Reproduce the entries below, please. Keep every character the same.

[The data Boundary: Start]

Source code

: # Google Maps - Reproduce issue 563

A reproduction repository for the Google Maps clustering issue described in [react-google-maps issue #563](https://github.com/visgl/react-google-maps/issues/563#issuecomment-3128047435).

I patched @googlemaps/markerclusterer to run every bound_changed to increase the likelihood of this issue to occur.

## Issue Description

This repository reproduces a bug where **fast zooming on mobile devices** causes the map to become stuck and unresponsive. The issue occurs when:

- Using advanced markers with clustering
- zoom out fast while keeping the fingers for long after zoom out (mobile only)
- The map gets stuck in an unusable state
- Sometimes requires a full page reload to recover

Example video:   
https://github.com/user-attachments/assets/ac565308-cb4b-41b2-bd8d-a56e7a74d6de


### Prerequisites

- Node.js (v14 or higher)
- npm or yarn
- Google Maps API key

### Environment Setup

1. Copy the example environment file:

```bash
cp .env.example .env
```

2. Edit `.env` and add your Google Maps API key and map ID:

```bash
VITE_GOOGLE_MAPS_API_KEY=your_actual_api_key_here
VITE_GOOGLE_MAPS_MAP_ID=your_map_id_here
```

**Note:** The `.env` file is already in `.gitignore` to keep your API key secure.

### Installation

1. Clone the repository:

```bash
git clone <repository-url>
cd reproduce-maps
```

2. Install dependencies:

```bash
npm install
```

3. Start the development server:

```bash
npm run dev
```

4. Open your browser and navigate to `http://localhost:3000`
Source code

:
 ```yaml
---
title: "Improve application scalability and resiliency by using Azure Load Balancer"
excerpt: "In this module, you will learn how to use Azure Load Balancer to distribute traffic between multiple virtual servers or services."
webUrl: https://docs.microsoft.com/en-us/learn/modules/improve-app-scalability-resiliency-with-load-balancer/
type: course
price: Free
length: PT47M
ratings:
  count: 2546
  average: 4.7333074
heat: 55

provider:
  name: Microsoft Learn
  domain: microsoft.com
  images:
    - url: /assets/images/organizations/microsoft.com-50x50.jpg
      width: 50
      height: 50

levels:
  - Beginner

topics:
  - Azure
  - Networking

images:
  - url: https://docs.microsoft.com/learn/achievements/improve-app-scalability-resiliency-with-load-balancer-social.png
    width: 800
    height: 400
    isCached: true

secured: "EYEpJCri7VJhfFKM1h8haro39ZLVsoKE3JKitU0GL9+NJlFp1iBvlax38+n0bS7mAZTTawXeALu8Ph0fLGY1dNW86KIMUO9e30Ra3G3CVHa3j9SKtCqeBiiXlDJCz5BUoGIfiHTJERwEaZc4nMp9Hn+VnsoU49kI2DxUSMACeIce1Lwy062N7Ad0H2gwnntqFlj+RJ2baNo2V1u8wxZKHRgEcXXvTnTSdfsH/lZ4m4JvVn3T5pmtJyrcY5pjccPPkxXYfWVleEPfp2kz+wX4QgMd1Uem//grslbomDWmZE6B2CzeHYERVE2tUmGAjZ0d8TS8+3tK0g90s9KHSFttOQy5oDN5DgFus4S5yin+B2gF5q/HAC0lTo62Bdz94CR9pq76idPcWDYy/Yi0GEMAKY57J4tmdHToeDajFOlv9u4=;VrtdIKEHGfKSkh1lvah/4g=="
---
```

[The data Boundary: End]

■ **Exercise response**:
Source code

: # Google Maps - Reproduce issue 563

A reproduction repository for the Google Maps clustering issue described in [react-google-maps issue #563](https://github.com/visgl/react-google-maps/issues/563#issuecomment-3128047435).

I patched @googlemaps/markerclusterer to run every bound_changed to increase the likelihood of this issue to occur.

## Issue Description

This repository reproduces a bug where **fast zooming on mobile devices** causes the map to become stuck and unresponsive. The issue occurs when:

- Using advanced markers with clustering
- zoom out fast while keeping the fingers for long after zoom out (mobile only)
- The map gets stuck in an unusable state
- Sometimes requires a full page reload to recover

Example video:   
https://github.com/user-attachments/assets/ac565308-cb4b-41b2-bd8d-a56e7a74d6de


### Prerequisites

- Node.js (v14 or higher)
- npm or yarn
- Google Maps API key

### Environment Setup

1. Copy the example environment file:

```bash
cp .env.example .env
```

2. Edit `.env` and add your Google Maps API key and map ID:

```bash
VITE_GOOGLE_MAPS_API_KEY=your_actual_api_key_here
VITE_GOOGLE_MAPS_MAP_ID=your_map_id_here
```

**Note:** The `.env` file is already in `.gitignore` to keep your API key secure.

### Installation

1. Clone the repository:

```bash
git clone <repository-url>
cd reproduce-maps
```

2. Install dependencies:

```bash
npm install
```

3. Start the development server:

```bash
npm run dev
```

4. Open your browser and navigate to `http://localhost:3000`
Source code

:
 ```yaml
---
title: "Improve application scalability and resiliency by using Azure Load Balancer"
excerpt: "In this module, you will learn how to use Azure Load Balancer to distribute traffic between multiple virtual servers or services."
webUrl: https://docs.microsoft.com/en-us/learn/modules/improve-app-scalability-resiliency-with-load-balancer/
type: course
price: Free
length: PT47M
ratings:
  count: 2546
  average: 4.7333074
heat: 55

provider:
  name: Microsoft Learn
  domain: microsoft.com
  images:
    - url: /assets/images/organizations/microsoft.com-50x50.jpg
      width: 50
      height: 50

levels:
  - Beginner

topics:
  - Azure
  - Networking

images:
  - url: https://docs.microsoft.com/learn/achievements/improve-app-scalability-resiliency-with-load-balancer-social.png
    width: 800
    height: 400
    isCached: true

secured: "EYEpJCri7VJhfFKM1h8haro39ZLVsoKE3JKitU0GL9+NJlFp1iBvlax38+n0bS7mAZTTawXeALu8Ph0fLGY1dNW86KIMUO9e30Ra3G3CVHa3j9SKtCqeBiiXlDJCz5BUoGIfiHTJERwEaZc4nMp9Hn+VnsoU49kI2DxUSMACeIce1Lwy062N7Ad0H2gwnntqFlj+RJ2baNo2V1u8wxZKHRgEcXXvTnTSdfsH/lZ4m4JvVn3T5pmtJyrcY5pjccPPkxXYfWVleEPfp2kz+wX4QgMd1Uem//grslbomDWmZE6B2CzeHYERVE2tUmGAjZ0d8TS8+3tK0g90s9KHSFttOQy5oDN5DgFus4S5yin+B2gF5q/HAC0lTo62Bdz94CR9pq76idPcWDYy/Yi0GEMAKY57J4tmdHToeDajFOlv9u4=;VrtdIKEHGfKSkh1lvah/4g=="
---
```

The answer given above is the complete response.